EXERCISE -
Nothing outside the stretch is wanted. Repeat exactly the lines of the listing below from the one that contains "Unlike the *ReadOnly*" through the one that contains "If the *ReadOnly*", both ends included.

DATASET ENTRIES -
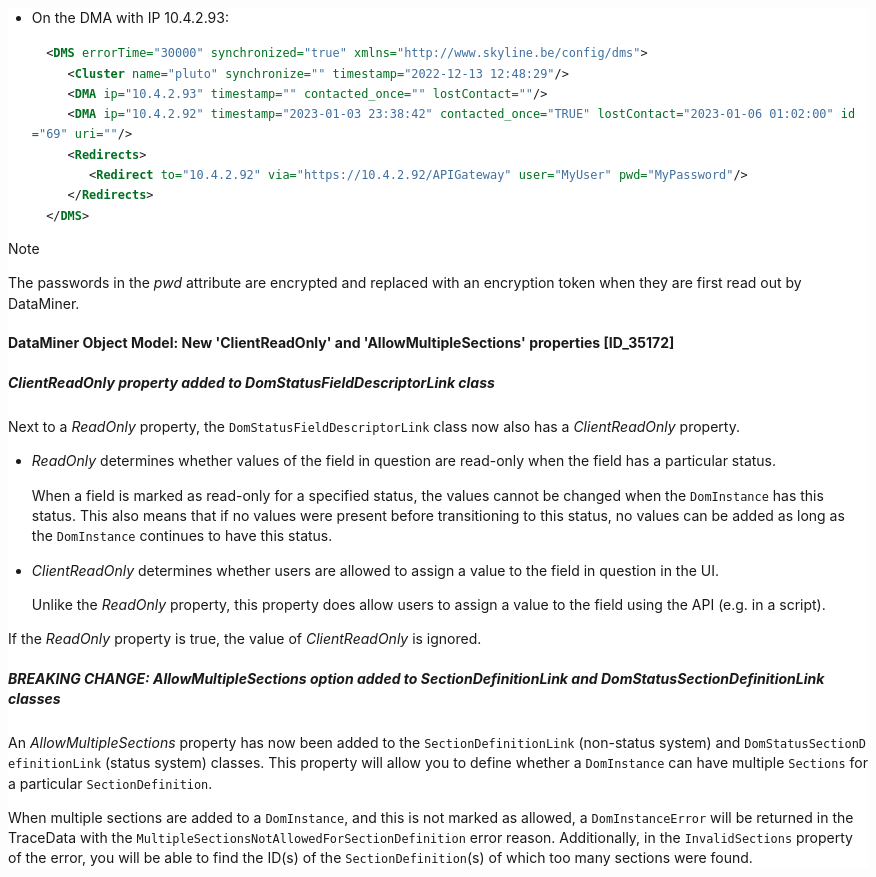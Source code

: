 - On the DMA with IP 10.4.2.93:

    ```xml
      <DMS errorTime="30000" synchronized="true" xmlns="http://www.skyline.be/config/dms">
         <Cluster name="pluto" synchronize="" timestamp="2022-12-13 12:48:29"/>
         <DMA ip="10.4.2.93" timestamp="" contacted_once="" lostContact=""/>
         <DMA ip="10.4.2.92" timestamp="2023-01-03 23:38:42" contacted_once="TRUE" lostContact="2023-01-06 01:02:00" id="69" uri=""/>
         <Redirects>
            <Redirect to="10.4.2.92" via="https://10.4.2.92/APIGateway" user="MyUser" pwd="MyPassword"/>
         </Redirects>
      </DMS>
    ```

> [!NOTE]
> The passwords in the *pwd* attribute are encrypted and replaced with an encryption token when they are first read out by DataMiner.

#### DataMiner Object Model: New 'ClientReadOnly' and 'AllowMultipleSections' properties [ID_35172]



##### ClientReadOnly property added to DomStatusFieldDescriptorLink class

Next to a *ReadOnly* property, the `DomStatusFieldDescriptorLink` class now also has a *ClientReadOnly* property.

- *ReadOnly* determines whether values of the field in question are read-only when the field has a particular status.

  When a field is marked as read-only for a specified status, the values cannot be changed when the `DomInstance` has this status. This also means that if no values were present before transitioning to this status, no values can be added as long as the `DomInstance` continues to have this status.

- *ClientReadOnly* determines whether users are allowed to assign a value to the field in question in the UI.

  Unlike the *ReadOnly* property, this property does allow users to assign a value to the field using the API (e.g. in a script).

If the *ReadOnly* property is true, the value of *ClientReadOnly* is ignored.

##### BREAKING CHANGE: AllowMultipleSections option added to SectionDefinitionLink and DomStatusSectionDefinitionLink classes

An *AllowMultipleSections* property has now been added to the `SectionDefinitionLink` (non-status system) and `DomStatusSectionDefinitionLink` (status system) classes. This property will allow you to define whether a `DomInstance` can have multiple `Sections` for a particular `SectionDefinition`.

When multiple sections are added to a `DomInstance`, and this is not marked as allowed, a `DomInstanceError` will be returned in the TraceData with the `MultipleSectionsNotAllowedForSectionDefinition` error reason. Additionally, in the `InvalidSections` property of the error, you will be able to find the ID(s) of the `SectionDefinition`(s) of which too many sections were found.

ANSWER BOX -
  Unlike the *ReadOnly* property, this property does allow users to assign a value to the field using the API (e.g. in a script).

If the *ReadOnly* property is true, the value of *ClientReadOnly* is ignored.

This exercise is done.